▶ **Records supplied**
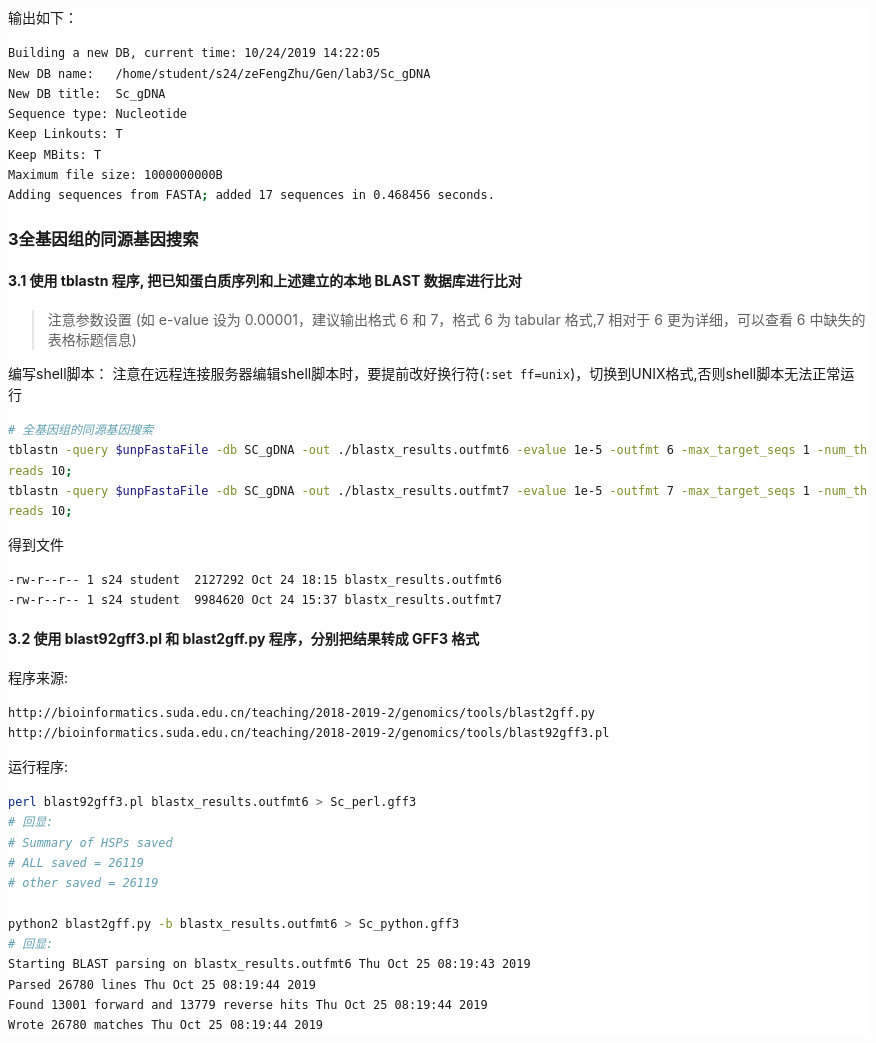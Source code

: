 输出如下：

```bash
Building a new DB, current time: 10/24/2019 14:22:05
New DB name:   /home/student/s24/zeFengZhu/Gen/lab3/Sc_gDNA
New DB title:  Sc_gDNA
Sequence type: Nucleotide
Keep Linkouts: T
Keep MBits: T
Maximum file size: 1000000000B
Adding sequences from FASTA; added 17 sequences in 0.468456 seconds.
```

### 3全基因组的同源基因搜索

#### 3.1 使用 tblastn 程序, 把已知蛋白质序列和上述建立的本地 BLAST 数据库进行比对

> 注意参数设置 (如 e-value 设为 0.00001，建议输出格式 6 和 7，格式 6 为 tabular 格式,7 相对于 6 更为详细，可以查看 6 中缺失的表格标题信息)



编写shell脚本：
注意在远程连接服务器编辑shell脚本时，要提前改好换行符(``:set ff=unix``)，切换到UNIX格式,否则shell脚本无法正常运行

```bash
# 全基因组的同源基因搜索
tblastn -query $unpFastaFile -db SC_gDNA -out ./blastx_results.outfmt6 -evalue 1e-5 -outfmt 6 -max_target_seqs 1 -num_threads 10;
tblastn -query $unpFastaFile -db SC_gDNA -out ./blastx_results.outfmt7 -evalue 1e-5 -outfmt 7 -max_target_seqs 1 -num_threads 10;
```

得到文件

```bash
-rw-r--r-- 1 s24 student  2127292 Oct 24 18:15 blastx_results.outfmt6
-rw-r--r-- 1 s24 student  9984620 Oct 24 15:37 blastx_results.outfmt7
```

#### 3.2 使用 blast92gff3.pl 和 blast2gff.py 程序，分别把结果转成 GFF3 格式

程序来源:

```bash
http://bioinformatics.suda.edu.cn/teaching/2018-2019-2/genomics/tools/blast2gff.py
http://bioinformatics.suda.edu.cn/teaching/2018-2019-2/genomics/tools/blast92gff3.pl
```

运行程序:

```bash
perl blast92gff3.pl blastx_results.outfmt6 > Sc_perl.gff3
# 回显:
# Summary of HSPs saved
# ALL saved = 26119
# other saved = 26119

python2 blast2gff.py -b blastx_results.outfmt6 > Sc_python.gff3
# 回显:
Starting BLAST parsing on blastx_results.outfmt6 Thu Oct 25 08:19:43 2019
Parsed 26780 lines Thu Oct 25 08:19:44 2019
Found 13001 forward and 13779 reverse hits Thu Oct 25 08:19:44 2019
Wrote 26780 matches Thu Oct 25 08:19:44 2019
```
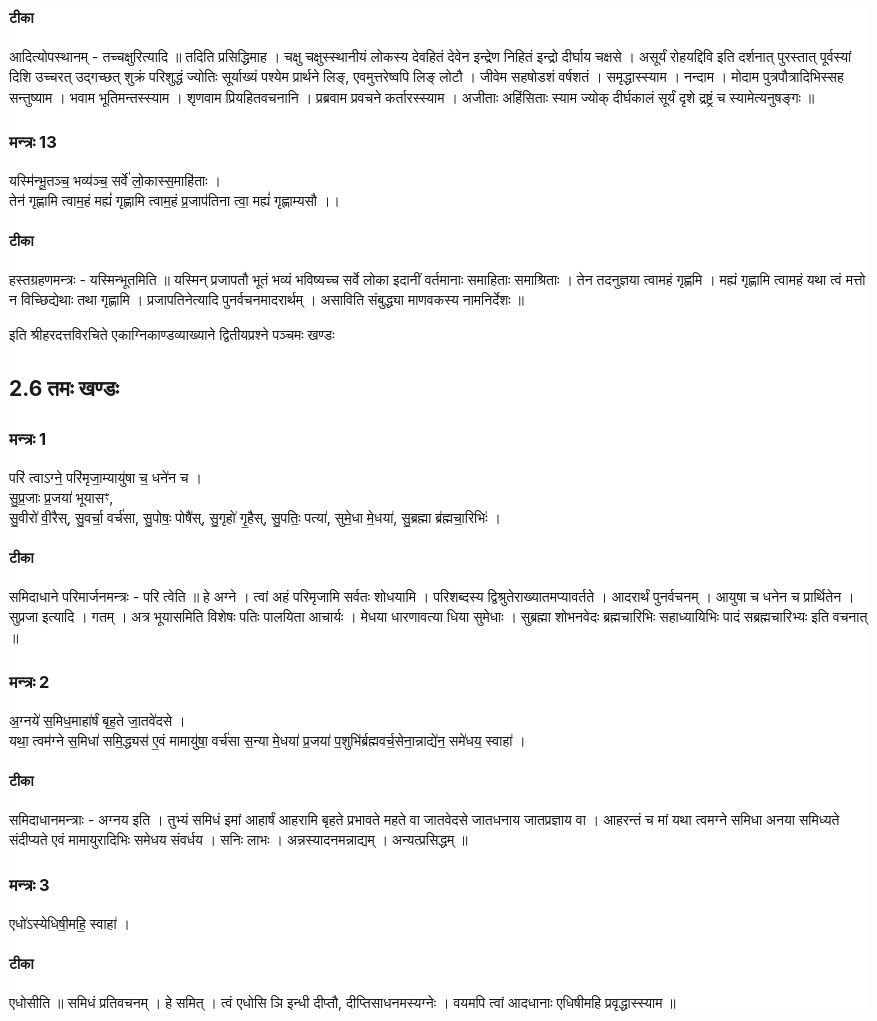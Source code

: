 #### टीका
आदित्योपस्थानम् - तच्चक्षुरित्यादि ॥ तदिति प्रसिद्धिमाह । चक्षु चक्षुस्स्थानीयं लोकस्य देवहितं देवेन इन्द्रेण निहितं इन्द्रो दीर्घाय चक्षसे । असूर्यं रोहयद्दिवि इति दर्शनात् पुरस्तात् पूर्वस्यां दिशि उच्चरत् उद्गच्छत् शुक्रं परिशुद्धं ज्योतिः सूर्याख्यं पश्येम प्रार्थने लिङ्, एवमुत्तरेष्वपि लिङ् लोटौ । जीवेम सहषोडशं वर्षशतं । समृद्धास्स्याम । नन्दाम । मोदाम पुत्रपौत्रादिभिस्सह सन्तुष्याम । भवाम भूतिमन्तस्स्याम । शृणवाम प्रियहितवचनानि । प्रब्रवाम प्रवचने कर्तारस्स्याम । अजीताः अहिंसिताः स्याम ज्योक् दीर्घकालं सूर्यं दृशे द्रष्ट्रं च स्यामेत्यनुषङ्गः ॥ 

### मन्त्रः 13 
यस्मि॑न्भू॒तञ्च॒ भव्य॑ञ्च॒ सर्वे॑ लो॒कास्स॒माहि॑ताः ।  
तेन॑ गृह्णामि त्वाम॒हं मह्यं॑ गृह्णामि त्वाम॒हं प्र॒जाप॑तिना त्वा॒ मह्यं॑ गृह्णाम्यसौ ।। 

#### टीका
हस्तग्रहणमन्त्रः - यस्मिन्भूतमिति ॥ यस्मिन् प्रजापतौ भूतं भव्यं भविष्यच्च सर्वे लोका इदानीं वर्तमानाः समाहिताः समाश्रिताः । तेन तदनुज्ञया त्वामहं गृह्णमि । मह्यं गृह्णामि त्वामहं यथा त्वं मत्तो न विच्छिद्येथाः तथा गृह्णामि । प्रजापतिनेत्यादि पुनर्वचनमादरार्थम् । असाविति संबुद्ध्या माणवकस्य नामनिर्देशः ॥ 


इति श्रीहरदत्तविरचिते एकाग्निकाण्डव्याख्याने द्वितीयप्रश्ने पञ्चमः खण्डः

## 2.6 तमः खण्डः

### मन्त्रः 1 
परि॑ त्वाऽग्ने॒ परि॑मृजा॒म्यायु॑षा च॒ धने॑न च ।  
सु॒प्र॒जाः प्र॒जया॑ भूयासꣳ,  
सु॒वीरो॑ वी॒रैस्, सु॒वर्चा॒ वर्च॑सा, सु॒पोषः॒ पोषै॑स्, सु॒गृहो॑ गृ॒हैस्, सु॒पतिः॒ पत्या॑, सुमे॒धा मे॒धया॑, सु॒ब्रह्मा ब्र॑ह्मचा॒रिभिः॑ ।  

#### टीका
समिदाधाने परिमार्जनमन्त्रः - परि त्वेति ॥ हे अग्ने । त्वां अहं परिमृजामि सर्वतः शोधयामि । परिशब्दस्य द्विश्रुतेराख्यातमप्यावर्तते । आदरार्थं पुनर्वचनम् । आयुषा च धनेन च प्रार्थितेन । सुप्रजा इत्यादि । गतम् । अत्र भूयासमिति विशेषः पतिः पालयिता आचार्यः । मेधया धारणावत्या धिया सुमेधाः । सुब्रह्मा शोभनवेदः ब्रह्मचारिभिः सहाध्यायिभिः पादं सब्रह्मचारिभ्यः इति वचनात् ॥ 

### मन्त्रः 2 
अ॒ग्नये॑ स॒मिध॒माहा॑र्षं बृह॒ते जा॒तवे॑दसे ।  
यथा॒ त्वम॑ग्ने स॒मिधा॑ समि॒द्ध्यस॑ ए॒वं मामायु॑षा॒ वर्च॑सा स॒न्या मे॒धया॑ प्र॒जया॑ प॒शुभि॑र्ब्रह्मवर्च॒सेना॒न्नाद्ये॑न॒ समे॑धय॒ स्वाहा॑ ।  

#### टीका
समिदाधानमन्त्राः - अग्नय इति । तुभ्यं समिधं इमां आहार्षं आहरामि बृहते प्रभावते महते वा जातवेदसे जातधनाय जातप्रज्ञाय वा । आहरन्तं च मां यथा त्वमग्ने समिधा अनया समिध्यते संदीप्यते एवं मामायुरादिभिः समेधय संवर्धय । सनिः लाभः । अन्नस्यादनमन्नाद्यम् । अन्यत्प्रसिद्धम् ॥ 

### मन्त्रः 3 
एधो॑ऽस्येधिषी॒महि॒ स्वाहा॑ ।  

#### टीका
एधोसीति ॥ समिधं प्रतिवचनम् । हे समित् । त्वं एधोसि ञि इन्धी दीप्तौ, दीप्तिसाधनमस्यग्नेः । वयमपि त्वां आदधानाः एधिषीमहि प्रवृद्धास्स्याम ॥ 
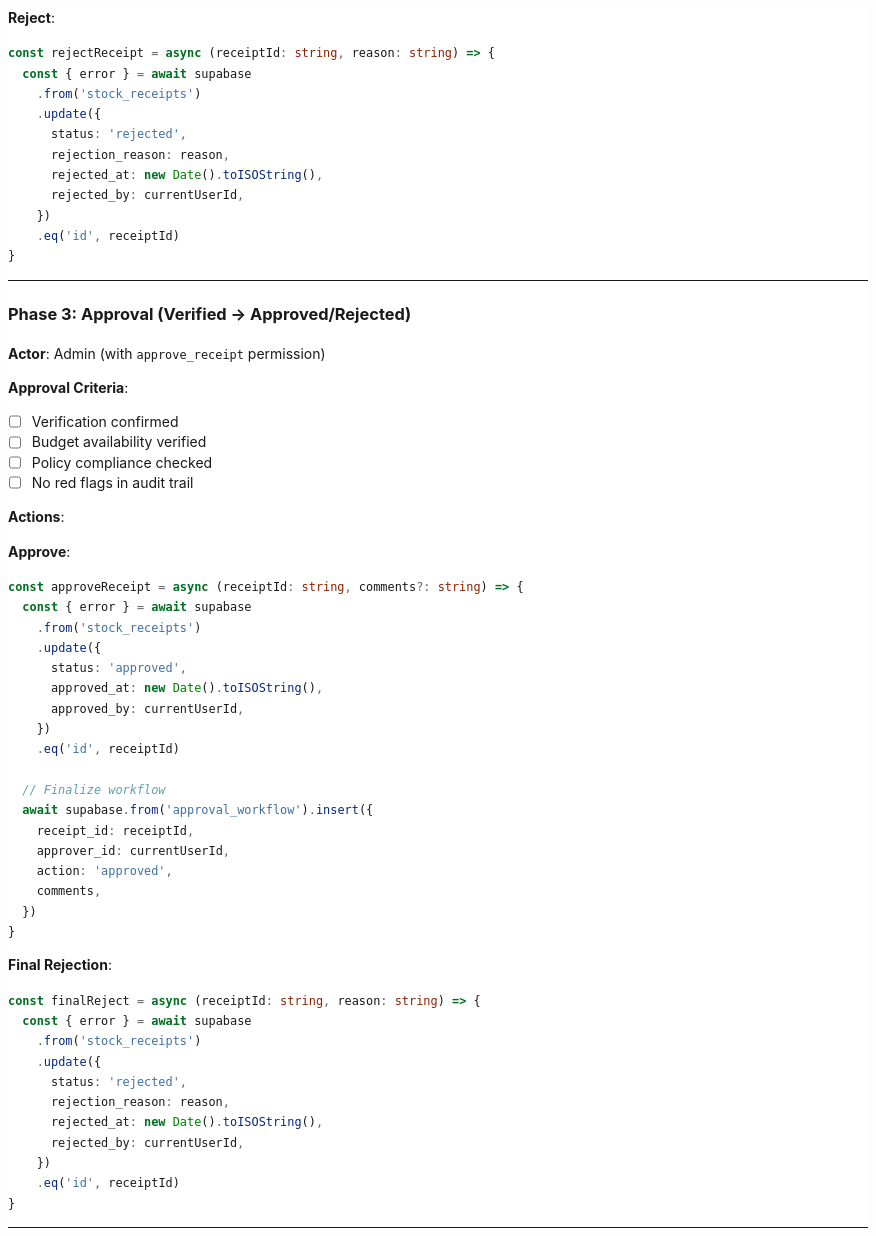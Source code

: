 **Reject**:
```typescript
const rejectReceipt = async (receiptId: string, reason: string) => {
  const { error } = await supabase
    .from('stock_receipts')
    .update({
      status: 'rejected',
      rejection_reason: reason,
      rejected_at: new Date().toISOString(),
      rejected_by: currentUserId,
    })
    .eq('id', receiptId)
}
```

---

### Phase 3: Approval (Verified → Approved/Rejected)

**Actor**: Admin (with `approve_receipt` permission)

**Approval Criteria**:
- [ ] Verification confirmed
- [ ] Budget availability verified
- [ ] Policy compliance checked
- [ ] No red flags in audit trail

**Actions**:

**Approve**:
```typescript
const approveReceipt = async (receiptId: string, comments?: string) => {
  const { error } = await supabase
    .from('stock_receipts')
    .update({
      status: 'approved',
      approved_at: new Date().toISOString(),
      approved_by: currentUserId,
    })
    .eq('id', receiptId)
  
  // Finalize workflow
  await supabase.from('approval_workflow').insert({
    receipt_id: receiptId,
    approver_id: currentUserId,
    action: 'approved',
    comments,
  })
}
```

**Final Rejection**:
```typescript
const finalReject = async (receiptId: string, reason: string) => {
  const { error } = await supabase
    .from('stock_receipts')
    .update({
      status: 'rejected',
      rejection_reason: reason,
      rejected_at: new Date().toISOString(),
      rejected_by: currentUserId,
    })
    .eq('id', receiptId)
}
```

---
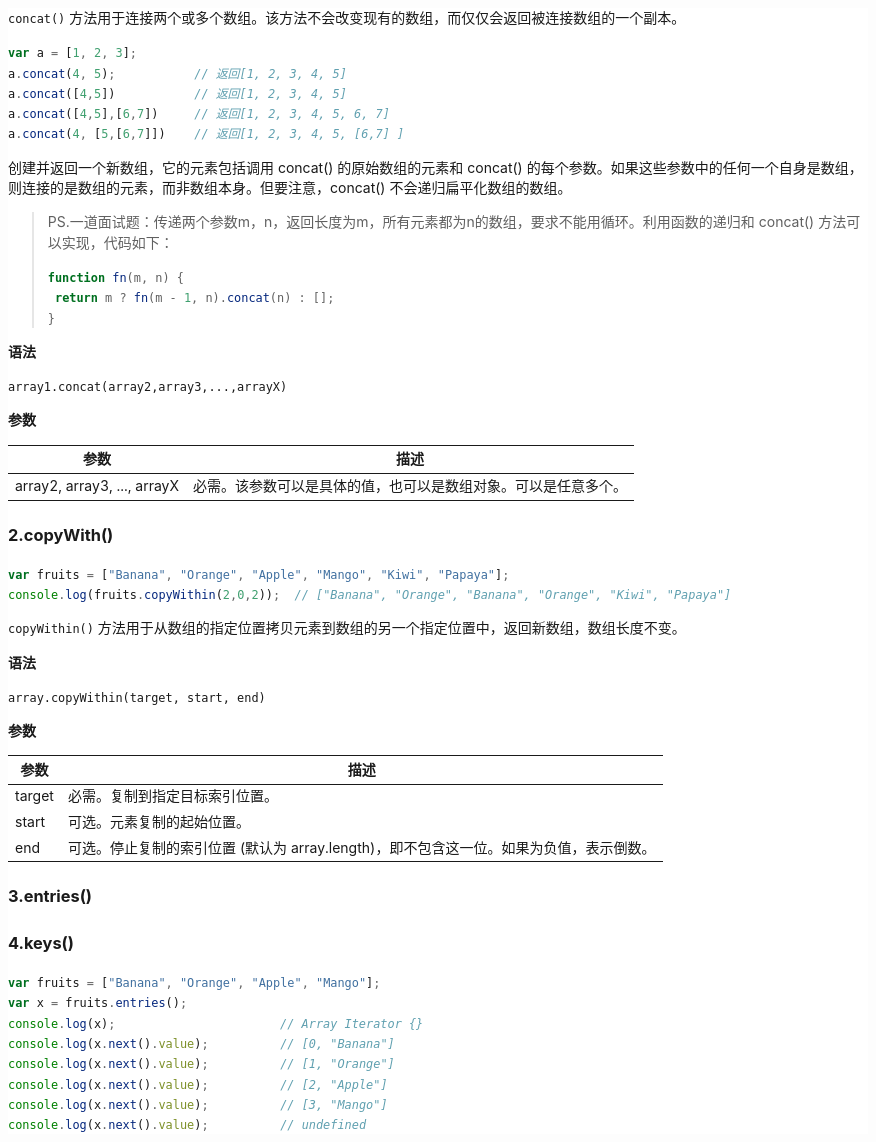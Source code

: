 `concat()` 方法用于连接两个或多个数组。该方法不会改变现有的数组，而仅仅会返回被连接数组的一个副本。

```js
var a = [1, 2, 3];
a.concat(4, 5);           // 返回[1, 2, 3, 4, 5]
a.concat([4,5])           // 返回[1, 2, 3, 4, 5]
a.concat([4,5],[6,7])     // 返回[1, 2, 3, 4, 5, 6, 7]
a.concat(4, [5,[6,7]])    // 返回[1, 2, 3, 4, 5, [6,7] ]
```

创建并返回一个新数组，它的元素包括调用 concat() 的原始数组的元素和 concat() 的每个参数。如果这些参数中的任何一个自身是数组，则连接的是数组的元素，而非数组本身。但要注意，concat() 不会递归扁平化数组的数组。

>PS.一道面试题：传递两个参数m，n，返回长度为m，所有元素都为n的数组，要求不能用循环。利用函数的递归和 concat() 方法可以实现，代码如下：
>```js
>function fn(m, n) {
>  return m ? fn(m - 1, n).concat(n) : [];
>}
>```

**语法**

`array1.concat(array2,array3,...,arrayX)`

**参数**

|参数|描述|
|-|-|
|array2, array3, ..., arrayX|	必需。该参数可以是具体的值，也可以是数组对象。可以是任意多个。|

### 2.copyWith()
```js
var fruits = ["Banana", "Orange", "Apple", "Mango", "Kiwi", "Papaya"];
console.log(fruits.copyWithin(2,0,2));  // ["Banana", "Orange", "Banana", "Orange", "Kiwi", "Papaya"]
```

`copyWithin()` 方法用于从数组的指定位置拷贝元素到数组的另一个指定位置中，返回新数组，数组长度不变。

**语法**

`array.copyWithin(target, start, end)`

**参数**

|参数|描述|
|-|-|
|target|必需。复制到指定目标索引位置。|
|start|可选。元素复制的起始位置。|
|end|可选。停止复制的索引位置 (默认为 array.length)，即不包含这一位。如果为负值，表示倒数。|

### 3.entries()
### 4.keys()
```js
var fruits = ["Banana", "Orange", "Apple", "Mango"];
var x = fruits.entries();
console.log(x);                       // Array Iterator {}
console.log(x.next().value);          // [0, "Banana"]
console.log(x.next().value);          // [1, "Orange"]
console.log(x.next().value);          // [2, "Apple"]
console.log(x.next().value);          // [3, "Mango"]
console.log(x.next().value);          // undefined
```
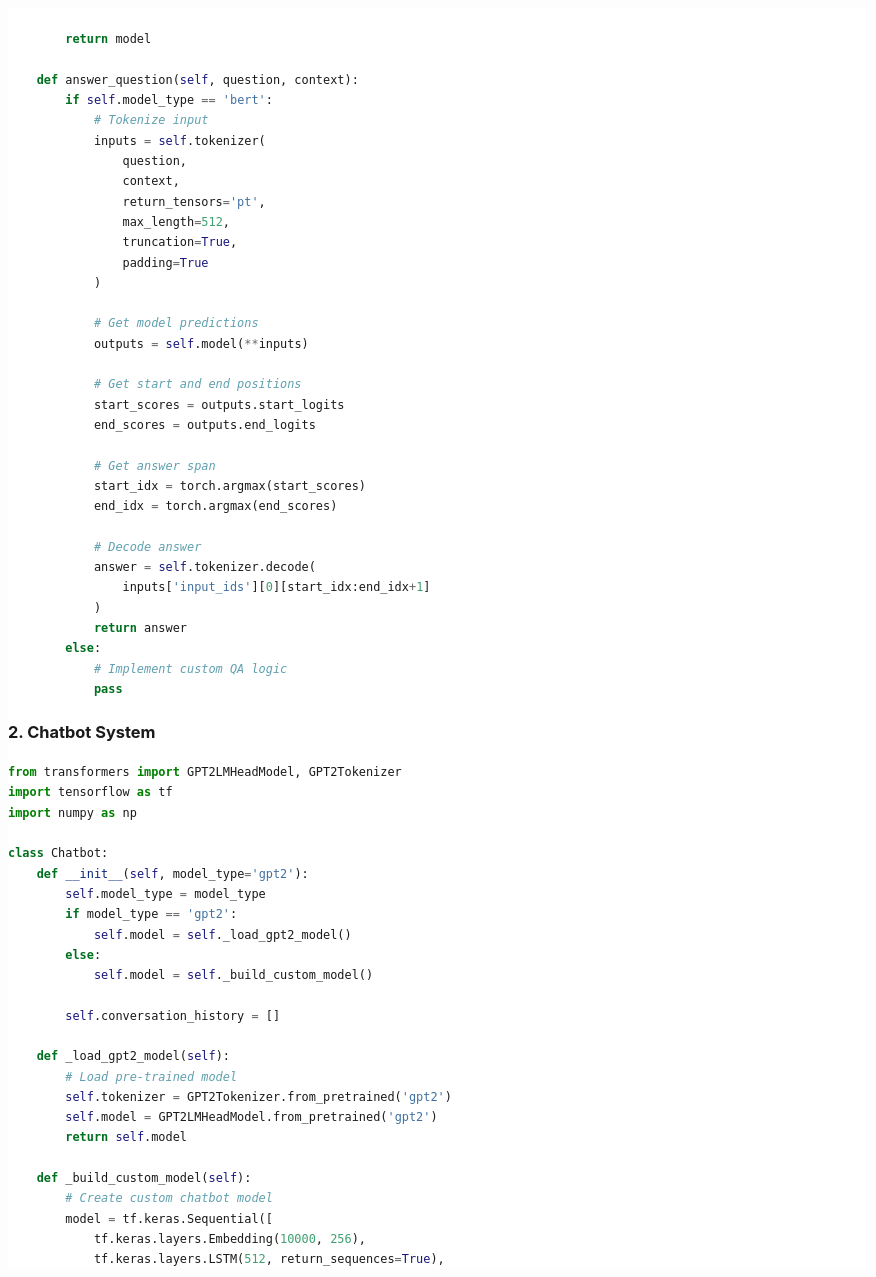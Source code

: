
 ```python
        
        return model
    
    def answer_question(self, question, context):
        if self.model_type == 'bert':
            # Tokenize input
            inputs = self.tokenizer(
                question,
                context,
                return_tensors='pt',
                max_length=512,
                truncation=True,
                padding=True
            )
            
            # Get model predictions
            outputs = self.model(**inputs)
            
            # Get start and end positions
            start_scores = outputs.start_logits
            end_scores = outputs.end_logits
            
            # Get answer span
            start_idx = torch.argmax(start_scores)
            end_idx = torch.argmax(end_scores)
            
            # Decode answer
            answer = self.tokenizer.decode(
                inputs['input_ids'][0][start_idx:end_idx+1]
            )
            return answer
        else:
            # Implement custom QA logic
            pass
```

### 2. Chatbot System
```python
from transformers import GPT2LMHeadModel, GPT2Tokenizer
import tensorflow as tf
import numpy as np

class Chatbot:
    def __init__(self, model_type='gpt2'):
        self.model_type = model_type
        if model_type == 'gpt2':
            self.model = self._load_gpt2_model()
        else:
            self.model = self._build_custom_model()
        
        self.conversation_history = []
    
    def _load_gpt2_model(self):
        # Load pre-trained model
        self.tokenizer = GPT2Tokenizer.from_pretrained('gpt2')
        self.model = GPT2LMHeadModel.from_pretrained('gpt2')
        return self.model
    
    def _build_custom_model(self):
        # Create custom chatbot model
        model = tf.keras.Sequential([
            tf.keras.layers.Embedding(10000, 256),
            tf.keras.layers.LSTM(512, return_sequences=True),
```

▶ **What you are asked to do**
Extract every line above containing the word "http".

▶ **Exercise output**
http://bioinformatics.suda.edu.cn/teaching/2018-2019-2/genomics/tools/blast2gff.py
http://bioinformatics.suda.edu.cn/teaching/2018-2019-2/genomics/tools/blast92gff3.pl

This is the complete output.